Обрадовавшись принесенной елочке («в Рождество все волхвы»), Бродский поморщился, когда мы принялись хвалить только что прочитанного Борхеса.
– Великий мастурбатор, – сказал Бродский, и только годы спустя я догадался, как он умудрился объединить Борхеса с Дали: когда все можно, ничего не интересно.
Писать о еде мы принялись отчасти из ностальгии, отчасти – с похмелья. Чтобы нас не приняли всерьез, мы выпросили заголовок книги у довлатовской сестры Ксаны. Тем не менее, «Русская кухня в изгнании» была призвана служить оправданию родины перед Западом. Уловив вызов, Бахчанян изобразил на обложке Алёнушку, примостившуюся на бутерброде из «Макдоналдс». У нее (я потом специально выяснил в Третьяковке) и без того глаза безумные, словно у вакханки – того и гляди растерзает братца Иванушку, привидевшегося ей козленочком. Но сидя на гамбургере, Аленушка вызывает жалость, как всякий соотечественник, которого Америка вынудила променять котлету, пышную от взбитого в пену мяса с мелко натертым луком в нежной мучной, а не грубой сухарной панировке, на туповатый бургер, хвастающийся, расовой чистотой: 100 % beef.
В книге мы с азартом защищали отечественные рецепты, выгораживая зону безопасного патриотизма вокруг форшмака из вымоченной в молоке селедки с яйцом и яблоком, рыбной солянки с каперсами, а не только маслинами, и запеченной в горшочке говядине с приправленной имбирем жидкой сметаной.
Родная кухня вместе с родной словесностью оседают на дно тела и души. Борщ и Крылов требуют своего и не унимаются, пока мы не отдадим им должного в меню и речи.
Конечно, с привитым в юности вкусом можно бороться омарами и диетой, но окончательно отделаться от него нельзя ни по эту, ни по ту сторону, в чем убеждает могила Бродского на Сан-Микеле.

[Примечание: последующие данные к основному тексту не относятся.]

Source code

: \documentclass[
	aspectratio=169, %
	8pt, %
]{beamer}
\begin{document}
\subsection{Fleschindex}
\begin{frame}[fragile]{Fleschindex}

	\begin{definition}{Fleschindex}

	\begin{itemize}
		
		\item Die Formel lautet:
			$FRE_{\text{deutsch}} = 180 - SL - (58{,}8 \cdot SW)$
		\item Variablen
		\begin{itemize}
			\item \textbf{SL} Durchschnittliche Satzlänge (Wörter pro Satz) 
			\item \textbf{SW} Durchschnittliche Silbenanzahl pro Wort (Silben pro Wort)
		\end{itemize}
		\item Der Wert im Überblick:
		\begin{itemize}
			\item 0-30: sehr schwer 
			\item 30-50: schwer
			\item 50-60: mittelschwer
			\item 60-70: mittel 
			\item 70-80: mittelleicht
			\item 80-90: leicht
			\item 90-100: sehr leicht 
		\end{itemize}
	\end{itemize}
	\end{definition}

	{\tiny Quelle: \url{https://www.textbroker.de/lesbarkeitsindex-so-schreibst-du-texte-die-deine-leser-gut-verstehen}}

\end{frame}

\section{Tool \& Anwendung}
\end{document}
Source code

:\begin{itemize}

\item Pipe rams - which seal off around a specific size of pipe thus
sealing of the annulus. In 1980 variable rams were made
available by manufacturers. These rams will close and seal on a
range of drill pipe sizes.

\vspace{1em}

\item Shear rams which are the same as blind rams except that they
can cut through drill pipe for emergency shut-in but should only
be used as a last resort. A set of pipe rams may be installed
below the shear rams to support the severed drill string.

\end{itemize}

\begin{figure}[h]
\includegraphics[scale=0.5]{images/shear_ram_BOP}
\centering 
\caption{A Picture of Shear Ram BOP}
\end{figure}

Самая оживленная на острове мертвых, она по обычаю скифов и варягов снаряжает поэта необходимым – шариковыми ручками, сигаретами, чужими стихами и его любимыми конфетами «Коровка».
«Русскую кухню» мы затеяли на манер советского отрывного календаря, помещавшего на обратной стороне листка уморительные рецепты, вроде «365 блюд из черствого хлеба». Но не желая, как он, жульничать, мы писали эту книжку сперва – на кухонном, потом – на обеденном и, наконец, – на письменном столе. Каждой главе предшествовал затейливый ужин с литераторами. Мы готовили домашний буйабес для взыскательного Леши Лосева, в благодарность написавшего предисловие к нашей книге. Мы делили барана с Алешковским, угощали Аксенова осетром из Гудзона, сочинили 100 витиеватых бутербродов для Синявского и накормили богатыми щами западника Вознесенского.